Task to carry out: Quote the data exactly, first line to the line containing "### 4.9.5 Time", with no pictures.

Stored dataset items
━━━━━━━━━━
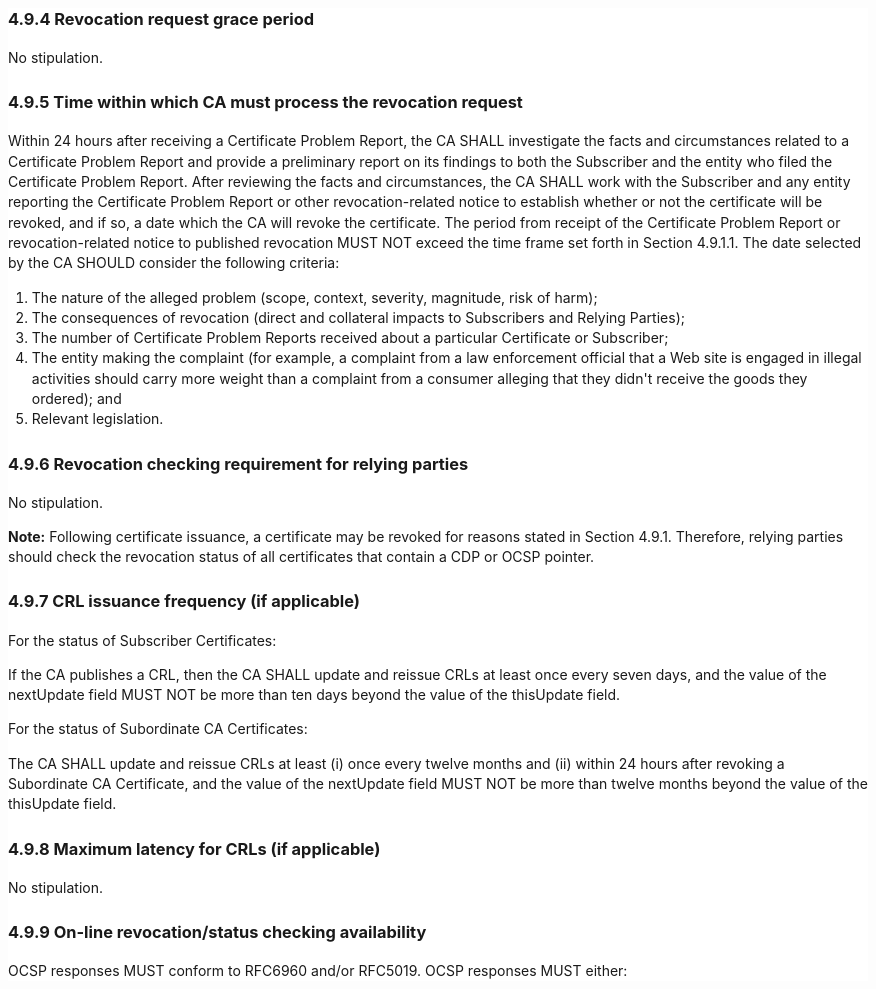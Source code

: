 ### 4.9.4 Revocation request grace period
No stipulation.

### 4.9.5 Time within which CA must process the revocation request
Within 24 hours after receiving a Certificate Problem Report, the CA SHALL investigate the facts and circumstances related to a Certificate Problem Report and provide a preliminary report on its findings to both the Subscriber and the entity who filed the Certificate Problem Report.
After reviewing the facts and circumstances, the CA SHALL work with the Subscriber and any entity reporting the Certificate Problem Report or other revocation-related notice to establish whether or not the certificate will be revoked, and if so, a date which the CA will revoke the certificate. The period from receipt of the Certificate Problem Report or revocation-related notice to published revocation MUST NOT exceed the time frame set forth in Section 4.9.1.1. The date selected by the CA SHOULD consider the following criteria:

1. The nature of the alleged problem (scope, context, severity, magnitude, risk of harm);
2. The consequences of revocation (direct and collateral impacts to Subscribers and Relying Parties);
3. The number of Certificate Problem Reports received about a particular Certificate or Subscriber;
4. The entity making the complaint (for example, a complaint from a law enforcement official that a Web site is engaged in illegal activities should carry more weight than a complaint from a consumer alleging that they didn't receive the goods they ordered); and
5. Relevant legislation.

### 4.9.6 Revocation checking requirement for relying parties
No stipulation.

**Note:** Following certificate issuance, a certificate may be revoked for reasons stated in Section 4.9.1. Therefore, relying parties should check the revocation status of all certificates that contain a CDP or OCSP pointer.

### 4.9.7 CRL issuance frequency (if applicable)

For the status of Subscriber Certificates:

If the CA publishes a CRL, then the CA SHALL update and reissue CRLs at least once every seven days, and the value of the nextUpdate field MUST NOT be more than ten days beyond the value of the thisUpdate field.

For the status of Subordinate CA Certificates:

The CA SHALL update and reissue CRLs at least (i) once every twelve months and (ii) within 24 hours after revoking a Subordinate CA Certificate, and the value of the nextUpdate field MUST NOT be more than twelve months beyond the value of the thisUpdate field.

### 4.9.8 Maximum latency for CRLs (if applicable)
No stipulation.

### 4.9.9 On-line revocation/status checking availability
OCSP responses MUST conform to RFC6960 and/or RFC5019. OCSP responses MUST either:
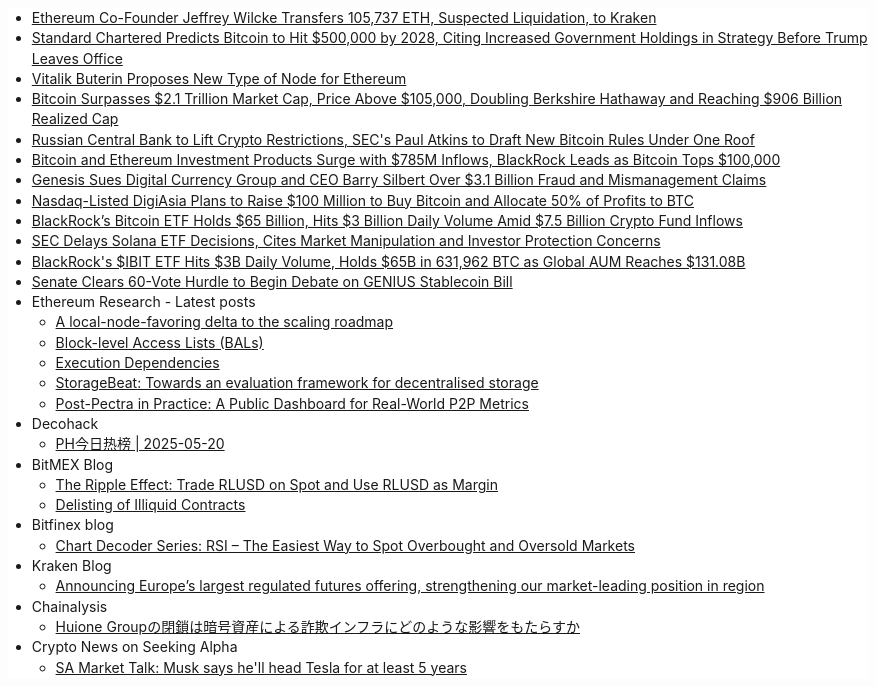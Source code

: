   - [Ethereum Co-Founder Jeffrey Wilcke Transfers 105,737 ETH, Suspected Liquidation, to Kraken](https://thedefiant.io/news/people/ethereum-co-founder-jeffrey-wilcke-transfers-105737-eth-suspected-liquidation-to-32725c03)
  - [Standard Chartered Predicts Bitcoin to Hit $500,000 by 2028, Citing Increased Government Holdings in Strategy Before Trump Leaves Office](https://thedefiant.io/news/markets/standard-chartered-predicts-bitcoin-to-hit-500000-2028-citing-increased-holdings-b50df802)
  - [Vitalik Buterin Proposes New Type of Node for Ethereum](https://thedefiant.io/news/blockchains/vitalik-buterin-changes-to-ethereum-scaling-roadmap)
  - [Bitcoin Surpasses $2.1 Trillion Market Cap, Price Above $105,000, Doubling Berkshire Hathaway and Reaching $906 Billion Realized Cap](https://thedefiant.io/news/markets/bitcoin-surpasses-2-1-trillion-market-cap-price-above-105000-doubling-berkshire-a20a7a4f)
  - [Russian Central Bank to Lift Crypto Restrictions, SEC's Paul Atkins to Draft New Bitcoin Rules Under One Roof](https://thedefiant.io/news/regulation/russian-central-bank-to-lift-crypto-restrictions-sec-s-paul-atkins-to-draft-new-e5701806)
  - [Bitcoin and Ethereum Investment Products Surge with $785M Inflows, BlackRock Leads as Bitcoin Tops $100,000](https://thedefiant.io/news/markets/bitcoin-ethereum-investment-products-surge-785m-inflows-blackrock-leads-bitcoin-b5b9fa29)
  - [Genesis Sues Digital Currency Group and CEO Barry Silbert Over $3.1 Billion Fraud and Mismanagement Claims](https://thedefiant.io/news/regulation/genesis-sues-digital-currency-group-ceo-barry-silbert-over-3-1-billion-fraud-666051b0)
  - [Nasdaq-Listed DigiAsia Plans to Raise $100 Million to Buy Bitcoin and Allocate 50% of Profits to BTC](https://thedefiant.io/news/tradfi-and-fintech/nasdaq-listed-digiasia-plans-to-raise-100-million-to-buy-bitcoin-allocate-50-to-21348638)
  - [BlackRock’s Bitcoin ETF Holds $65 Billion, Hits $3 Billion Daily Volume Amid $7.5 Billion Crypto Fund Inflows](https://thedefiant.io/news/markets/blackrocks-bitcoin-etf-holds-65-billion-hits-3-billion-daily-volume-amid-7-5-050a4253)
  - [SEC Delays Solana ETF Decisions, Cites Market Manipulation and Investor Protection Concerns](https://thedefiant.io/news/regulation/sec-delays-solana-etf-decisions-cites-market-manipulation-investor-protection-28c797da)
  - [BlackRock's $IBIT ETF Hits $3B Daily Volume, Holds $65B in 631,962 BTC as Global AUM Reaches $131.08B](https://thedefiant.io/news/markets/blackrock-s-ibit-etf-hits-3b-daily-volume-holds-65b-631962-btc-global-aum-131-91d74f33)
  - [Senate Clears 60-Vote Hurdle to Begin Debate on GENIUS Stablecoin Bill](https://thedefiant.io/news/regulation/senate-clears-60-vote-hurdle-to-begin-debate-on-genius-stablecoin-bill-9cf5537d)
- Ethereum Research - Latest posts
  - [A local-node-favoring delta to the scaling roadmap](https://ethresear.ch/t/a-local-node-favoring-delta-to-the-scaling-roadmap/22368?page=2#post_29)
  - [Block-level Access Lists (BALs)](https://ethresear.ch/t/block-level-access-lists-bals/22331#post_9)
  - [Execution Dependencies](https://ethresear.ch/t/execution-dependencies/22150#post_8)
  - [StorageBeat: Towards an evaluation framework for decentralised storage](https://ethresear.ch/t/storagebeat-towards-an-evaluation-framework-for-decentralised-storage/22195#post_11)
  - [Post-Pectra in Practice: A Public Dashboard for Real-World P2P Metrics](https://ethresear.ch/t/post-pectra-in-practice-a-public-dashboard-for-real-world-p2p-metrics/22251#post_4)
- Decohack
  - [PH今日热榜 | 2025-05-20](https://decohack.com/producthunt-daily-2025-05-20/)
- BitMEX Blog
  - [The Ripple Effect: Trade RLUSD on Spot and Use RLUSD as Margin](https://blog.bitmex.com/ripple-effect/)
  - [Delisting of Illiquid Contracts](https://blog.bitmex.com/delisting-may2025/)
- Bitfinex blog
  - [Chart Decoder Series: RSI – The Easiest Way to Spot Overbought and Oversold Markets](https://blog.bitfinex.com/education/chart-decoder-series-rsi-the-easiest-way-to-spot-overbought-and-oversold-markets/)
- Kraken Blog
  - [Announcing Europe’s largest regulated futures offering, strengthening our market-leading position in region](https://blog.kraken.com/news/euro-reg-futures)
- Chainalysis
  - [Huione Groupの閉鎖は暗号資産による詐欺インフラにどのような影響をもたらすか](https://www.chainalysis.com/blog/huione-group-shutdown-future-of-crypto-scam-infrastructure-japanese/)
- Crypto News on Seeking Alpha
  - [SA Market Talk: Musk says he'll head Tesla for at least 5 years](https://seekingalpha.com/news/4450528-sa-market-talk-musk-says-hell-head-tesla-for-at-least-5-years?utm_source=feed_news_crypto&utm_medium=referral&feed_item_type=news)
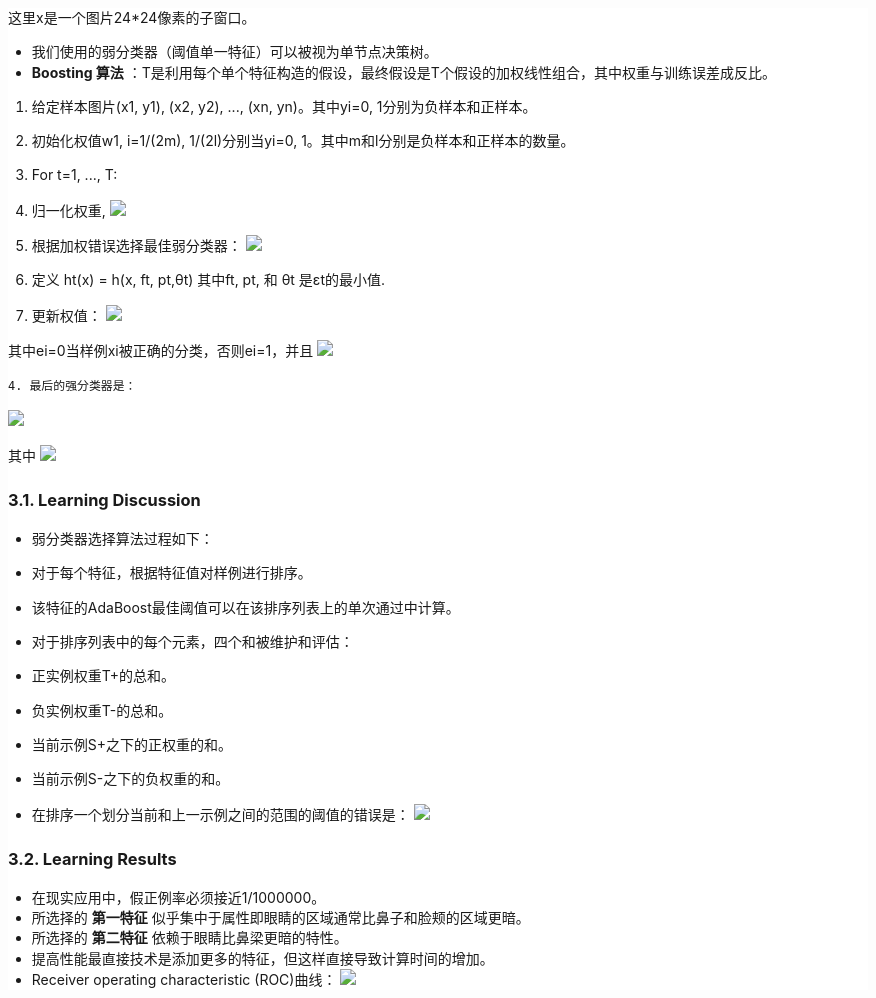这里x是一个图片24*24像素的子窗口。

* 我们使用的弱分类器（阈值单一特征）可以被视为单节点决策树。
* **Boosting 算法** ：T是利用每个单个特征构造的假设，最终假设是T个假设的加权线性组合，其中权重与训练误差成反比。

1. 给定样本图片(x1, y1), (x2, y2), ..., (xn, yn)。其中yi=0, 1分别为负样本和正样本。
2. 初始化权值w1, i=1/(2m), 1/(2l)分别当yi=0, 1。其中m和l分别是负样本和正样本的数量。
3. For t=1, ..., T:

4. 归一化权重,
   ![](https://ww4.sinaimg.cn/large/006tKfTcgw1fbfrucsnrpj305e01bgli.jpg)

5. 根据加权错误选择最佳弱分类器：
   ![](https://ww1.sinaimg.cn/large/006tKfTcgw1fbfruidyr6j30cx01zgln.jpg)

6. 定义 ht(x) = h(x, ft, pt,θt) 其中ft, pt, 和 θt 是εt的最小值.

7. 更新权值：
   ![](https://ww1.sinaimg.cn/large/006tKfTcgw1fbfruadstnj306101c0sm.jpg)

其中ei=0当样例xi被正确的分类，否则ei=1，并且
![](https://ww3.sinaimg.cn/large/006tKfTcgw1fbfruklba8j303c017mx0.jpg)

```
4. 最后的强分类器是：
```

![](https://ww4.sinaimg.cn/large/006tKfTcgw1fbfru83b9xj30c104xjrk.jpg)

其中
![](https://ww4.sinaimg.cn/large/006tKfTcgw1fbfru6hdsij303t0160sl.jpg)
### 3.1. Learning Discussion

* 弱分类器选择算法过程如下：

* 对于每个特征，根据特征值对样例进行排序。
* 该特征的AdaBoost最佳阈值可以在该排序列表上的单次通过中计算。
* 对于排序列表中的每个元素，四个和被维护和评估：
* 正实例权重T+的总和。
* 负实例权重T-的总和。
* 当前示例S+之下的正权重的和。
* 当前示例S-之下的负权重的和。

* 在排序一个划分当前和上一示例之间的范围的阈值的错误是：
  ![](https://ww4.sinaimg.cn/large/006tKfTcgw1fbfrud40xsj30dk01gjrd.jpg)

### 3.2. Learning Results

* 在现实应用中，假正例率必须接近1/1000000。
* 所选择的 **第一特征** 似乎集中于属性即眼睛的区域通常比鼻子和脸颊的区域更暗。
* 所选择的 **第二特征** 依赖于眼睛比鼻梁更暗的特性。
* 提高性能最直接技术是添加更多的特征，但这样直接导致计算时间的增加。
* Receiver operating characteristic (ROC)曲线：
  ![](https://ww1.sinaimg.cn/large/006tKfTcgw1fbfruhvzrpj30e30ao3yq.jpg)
━━━━━━━━━━
Answer section:
Source code

: ### 4.9.4 Revocation request grace period
No stipulation.

### 4.9.5 Time within which CA must process the revocation request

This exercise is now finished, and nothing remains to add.